**RECORDS FOR THIS TASK:**
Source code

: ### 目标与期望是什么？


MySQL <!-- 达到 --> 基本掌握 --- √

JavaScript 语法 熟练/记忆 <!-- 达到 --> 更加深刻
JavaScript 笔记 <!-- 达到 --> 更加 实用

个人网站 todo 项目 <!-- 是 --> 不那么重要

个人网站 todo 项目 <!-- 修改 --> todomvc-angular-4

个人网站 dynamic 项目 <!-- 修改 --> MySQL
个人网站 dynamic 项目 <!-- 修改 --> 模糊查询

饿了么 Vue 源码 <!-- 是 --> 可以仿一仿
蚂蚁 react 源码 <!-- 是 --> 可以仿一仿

**WORK ORDER:**
The data above should be copied out with complete accuracy.

**FINISHED TASK:**
Source code

: ### 目标与期望是什么？


MySQL <!-- 达到 --> 基本掌握 --- √

JavaScript 语法 熟练/记忆 <!-- 达到 --> 更加深刻
JavaScript 笔记 <!-- 达到 --> 更加 实用

个人网站 todo 项目 <!-- 是 --> 不那么重要

个人网站 todo 项目 <!-- 修改 --> todomvc-angular-4

个人网站 dynamic 项目 <!-- 修改 --> MySQL
个人网站 dynamic 项目 <!-- 修改 --> 模糊查询

饿了么 Vue 源码 <!-- 是 --> 可以仿一仿
蚂蚁 react 源码 <!-- 是 --> 可以仿一仿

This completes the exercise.